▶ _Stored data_
>>>
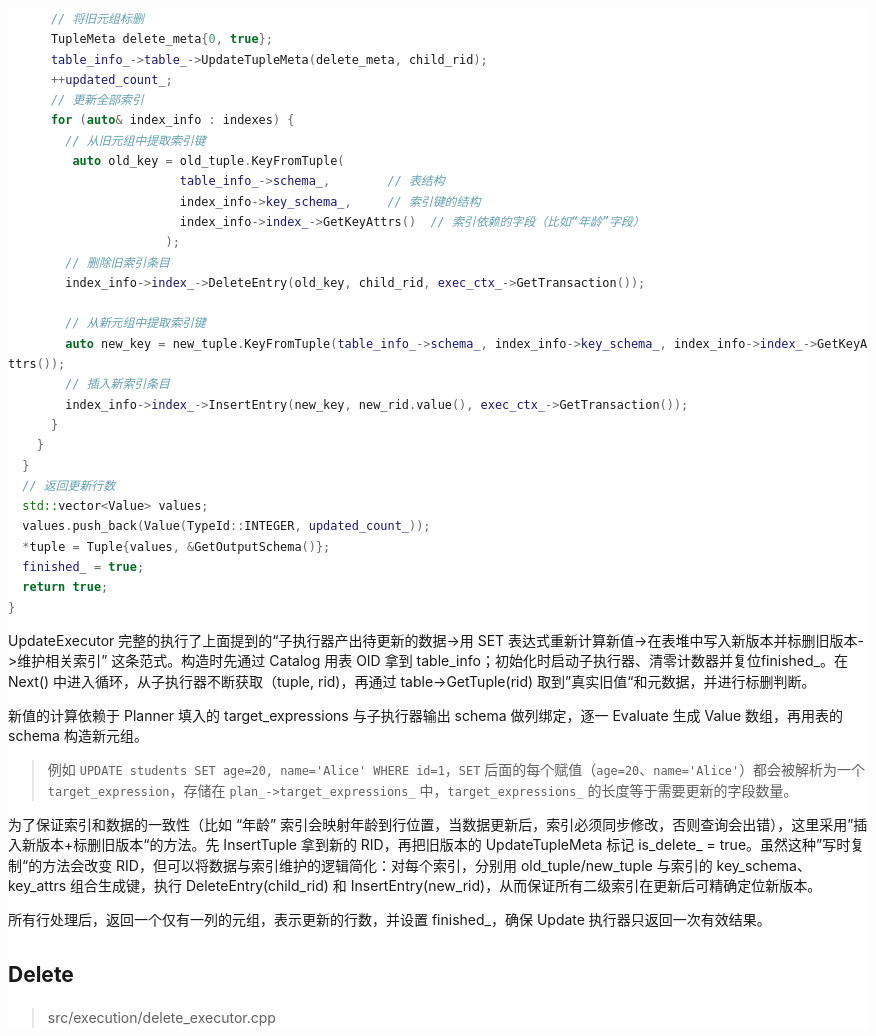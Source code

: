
 ```cpp
      // 将旧元组标删
      TupleMeta delete_meta{0, true};
      table_info_->table_->UpdateTupleMeta(delete_meta, child_rid);
      ++updated_count_;
      // 更新全部索引
      for (auto& index_info : indexes) {
        // 从旧元组中提取索引键
         auto old_key = old_tuple.KeyFromTuple(
                        table_info_->schema_,        // 表结构
                        index_info->key_schema_,     // 索引键的结构
                        index_info->index_->GetKeyAttrs()  // 索引依赖的字段（比如“年龄”字段）
                      );
        // 删除旧索引条目
        index_info->index_->DeleteEntry(old_key, child_rid, exec_ctx_->GetTransaction());

        // 从新元组中提取索引键
        auto new_key = new_tuple.KeyFromTuple(table_info_->schema_, index_info->key_schema_, index_info->index_->GetKeyAttrs());
        // 插入新索引条目
        index_info->index_->InsertEntry(new_key, new_rid.value(), exec_ctx_->GetTransaction());
      }
    }
  }
  // 返回更新行数
  std::vector<Value> values;
  values.push_back(Value(TypeId::INTEGER, updated_count_));
  *tuple = Tuple{values, &GetOutputSchema()};
  finished_ = true;
  return true;
}
```

UpdateExecutor 完整的执行了上面提到的“子执行器产出待更新的数据->用 SET 表达式重新计算新值->在表堆中写入新版本并标删旧版本->维护相关索引” 这条范式。构造时先通过 Catalog 用表 OID 拿到 table_info；初始化时启动子执行器、清零计数器并复位finished_。在 Next() 中进入循环，从子执行器不断获取（tuple, rid)，再通过 table->GetTuple(rid) 取到”真实旧值“和元数据，并进行标删判断。

新值的计算依赖于 Planner 填入的 target_expressions 与子执行器输出 schema 做列绑定，逐一 Evaluate 生成 Value 数组，再用表的 schema 构造新元组。

> 例如 `UPDATE students SET age=20, name='Alice' WHERE id=1`，`SET` 后面的每个赋值（`age=20`、`name='Alice'`）都会被解析为一个 `target_expression`，存储在 `plan_->target_expressions_` 中，`target_expressions_` 的长度等于需要更新的字段数量。

为了保证索引和数据的一致性（比如 “年龄” 索引会映射年龄到行位置，当数据更新后，索引必须同步修改，否则查询会出错），这里采用”插入新版本+标删旧版本“的方法。先 InsertTuple 拿到新的 RID，再把旧版本的 UpdateTupleMeta 标记 is_delete_ = true。虽然这种”写时复制“的方法会改变 RID，但可以将数据与索引维护的逻辑简化：对每个索引，分别用 old_tuple/new_tuple 与索引的 key_schema、key_attrs 组合生成键，执行 DeleteEntry(child_rid) 和 InsertEntry(new_rid)，从而保证所有二级索引在更新后可精确定位新版本。

所有行处理后，返回一个仅有一列的元组，表示更新的行数，并设置 finished_，确保 Update 执行器只返回一次有效结果。

## Delete

> src/execution/delete_executor.cpp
<<<
▶ _Problem requirements_
All lines from the one with "这条范式。构造时先通过 Catalog 用表" through the end of the records need to be copied exactly, and no other lines.

▶ _Written response_
UpdateExecutor 完整的执行了上面提到的“子执行器产出待更新的数据->用 SET 表达式重新计算新值->在表堆中写入新版本并标删旧版本->维护相关索引” 这条范式。构造时先通过 Catalog 用表 OID 拿到 table_info；初始化时启动子执行器、清零计数器并复位finished_。在 Next() 中进入循环，从子执行器不断获取（tuple, rid)，再通过 table->GetTuple(rid) 取到”真实旧值“和元数据，并进行标删判断。

新值的计算依赖于 Planner 填入的 target_expressions 与子执行器输出 schema 做列绑定，逐一 Evaluate 生成 Value 数组，再用表的 schema 构造新元组。

> 例如 `UPDATE students SET age=20, name='Alice' WHERE id=1`，`SET` 后面的每个赋值（`age=20`、`name='Alice'`）都会被解析为一个 `target_expression`，存储在 `plan_->target_expressions_` 中，`target_expressions_` 的长度等于需要更新的字段数量。

为了保证索引和数据的一致性（比如 “年龄” 索引会映射年龄到行位置，当数据更新后，索引必须同步修改，否则查询会出错），这里采用”插入新版本+标删旧版本“的方法。先 InsertTuple 拿到新的 RID，再把旧版本的 UpdateTupleMeta 标记 is_delete_ = true。虽然这种”写时复制“的方法会改变 RID，但可以将数据与索引维护的逻辑简化：对每个索引，分别用 old_tuple/new_tuple 与索引的 key_schema、key_attrs 组合生成键，执行 DeleteEntry(child_rid) 和 InsertEntry(new_rid)，从而保证所有二级索引在更新后可精确定位新版本。

所有行处理后，返回一个仅有一列的元组，表示更新的行数，并设置 finished_，确保 Update 执行器只返回一次有效结果。

## Delete

> src/execution/delete_executor.cpp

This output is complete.